June 28, 2012 12:15 IST | India Infoline News Service
Over 70% of the assets under management (AUM) of mutual fund companies come from only five cities in India, according to the Association of Mutual Funds in India (AMFI) data. The five metro cities include Mumbai, New Delhi, Bengaluru, Kolkata and Chennai which contributed Rs. 46.5 million AUM.

The data indicated that fund houses in India have failed to reach investors in smaller cities or rural areas. Fund houses launch mutual fund schemes while these are sold by intermediaries like independent financial advisors, financial planners and banks among others. In 2009, capital market regulator SEBI (Securities and Exchange Board of India) had banned the entry load—a fee charged to investors at the time of investing.

Vivek Chaurasia, senior research analyst, PersonalFN, said, “To compensate distributors for their service cost, SEBI in August 2011 allowed fund houses to deduct transaction charges from mutual fund investments made by investors and pay to distributors. The fund houses are now allowed to deduct and pay the distributors a sum of Rs. 150 as transaction charge per subscription for new investors and Rs. 100 for existing investors.”

Mr Chaurasia elaborated, “In case of SIP (systematic investment plan), the transaction charge is applicable only if the total commitment through SIP amounts to Rs. 10,000 and above. The transaction charge of Rs. 100 is not deductible every time the SIP transaction is processed, but it is deducted and is payable in four equal installments (from the second to the fifth installment) where the total SIP commitment value is Rs. 10,000 and above. The net investment by the investor is equal to total investment less transaction charges and is also reflected in the account statement.”

Pankaaj Maalde, head-financial planning, ApnaPaisa.com, said, "If the distributor has not opted for the option to deduct transaction charge from mutual fund investments made by investors, then investors will not be charged any transaction charge even though the investment amount is above the prescribed limit (Rs. 10,000).”
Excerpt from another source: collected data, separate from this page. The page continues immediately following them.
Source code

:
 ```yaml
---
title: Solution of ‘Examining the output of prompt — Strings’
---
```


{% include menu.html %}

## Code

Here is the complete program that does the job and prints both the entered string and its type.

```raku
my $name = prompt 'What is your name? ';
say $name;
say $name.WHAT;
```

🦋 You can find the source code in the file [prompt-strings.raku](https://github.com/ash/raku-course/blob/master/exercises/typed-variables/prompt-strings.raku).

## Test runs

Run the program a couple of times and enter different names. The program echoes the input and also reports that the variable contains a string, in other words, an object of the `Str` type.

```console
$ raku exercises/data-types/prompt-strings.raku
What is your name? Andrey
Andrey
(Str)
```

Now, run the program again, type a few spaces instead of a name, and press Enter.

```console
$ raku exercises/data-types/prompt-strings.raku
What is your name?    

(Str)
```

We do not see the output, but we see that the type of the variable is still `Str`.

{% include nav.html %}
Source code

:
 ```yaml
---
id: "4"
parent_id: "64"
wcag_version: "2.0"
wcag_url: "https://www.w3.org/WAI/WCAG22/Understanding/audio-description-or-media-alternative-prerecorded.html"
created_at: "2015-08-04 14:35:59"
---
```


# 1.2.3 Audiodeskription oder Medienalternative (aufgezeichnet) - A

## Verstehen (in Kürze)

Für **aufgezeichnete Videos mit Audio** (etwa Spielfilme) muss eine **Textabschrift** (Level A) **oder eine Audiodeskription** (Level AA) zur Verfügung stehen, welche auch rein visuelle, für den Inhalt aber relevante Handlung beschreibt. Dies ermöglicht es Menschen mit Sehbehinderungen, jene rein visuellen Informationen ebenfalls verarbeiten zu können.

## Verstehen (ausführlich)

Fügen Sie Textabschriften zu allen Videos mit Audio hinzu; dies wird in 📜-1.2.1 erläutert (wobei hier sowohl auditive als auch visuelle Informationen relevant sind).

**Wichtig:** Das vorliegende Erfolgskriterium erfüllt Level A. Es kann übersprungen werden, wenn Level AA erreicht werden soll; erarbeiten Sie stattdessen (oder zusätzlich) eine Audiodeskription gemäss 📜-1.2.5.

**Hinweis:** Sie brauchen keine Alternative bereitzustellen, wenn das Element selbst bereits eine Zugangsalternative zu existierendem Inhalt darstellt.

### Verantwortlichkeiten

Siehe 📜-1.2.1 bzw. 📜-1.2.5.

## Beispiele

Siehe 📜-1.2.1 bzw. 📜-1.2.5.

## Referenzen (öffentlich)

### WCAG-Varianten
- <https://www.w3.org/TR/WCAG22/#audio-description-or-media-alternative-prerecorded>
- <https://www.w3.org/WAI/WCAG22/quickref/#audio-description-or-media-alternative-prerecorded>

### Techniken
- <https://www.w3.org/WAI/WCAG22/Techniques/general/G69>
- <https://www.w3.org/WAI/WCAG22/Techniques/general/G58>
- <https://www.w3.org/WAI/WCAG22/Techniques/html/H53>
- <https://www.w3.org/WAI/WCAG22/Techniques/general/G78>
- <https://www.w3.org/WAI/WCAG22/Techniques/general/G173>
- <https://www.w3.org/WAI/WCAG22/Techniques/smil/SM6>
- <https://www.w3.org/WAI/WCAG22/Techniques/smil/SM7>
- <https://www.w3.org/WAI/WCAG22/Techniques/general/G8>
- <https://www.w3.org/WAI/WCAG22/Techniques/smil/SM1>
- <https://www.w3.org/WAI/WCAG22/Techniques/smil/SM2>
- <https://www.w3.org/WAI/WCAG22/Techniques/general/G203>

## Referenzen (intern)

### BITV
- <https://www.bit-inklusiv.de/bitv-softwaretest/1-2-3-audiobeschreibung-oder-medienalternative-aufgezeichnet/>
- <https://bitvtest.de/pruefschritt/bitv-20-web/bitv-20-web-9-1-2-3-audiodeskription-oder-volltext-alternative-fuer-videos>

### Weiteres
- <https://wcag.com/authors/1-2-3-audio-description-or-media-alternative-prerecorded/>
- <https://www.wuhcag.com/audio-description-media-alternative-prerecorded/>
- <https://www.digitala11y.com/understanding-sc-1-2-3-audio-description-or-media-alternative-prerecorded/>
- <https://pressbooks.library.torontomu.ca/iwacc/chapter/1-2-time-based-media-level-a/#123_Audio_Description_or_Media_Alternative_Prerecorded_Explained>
Mr Maalde pointed out, “Almost 90% of distributors have not opted for deduction of transaction charge for mutual fund investments made by their clients.”

As a result, in the past two-three years commercial interest of distributors has come down, and they are not motivated to selling mutual fund schemes. In smaller cities, the awareness about mutual fund schemes and personal finance is less. There have been cases of mis-selling due to which people in smaller cities and rural areas are unwilling to invest in mutual funds.

In smaller cities the average ticket size of investment is around Rs. 50,000 and a distributor has to travel around 50km to reach investors. Thus, it becomes difficult to sell mutual fund schemes.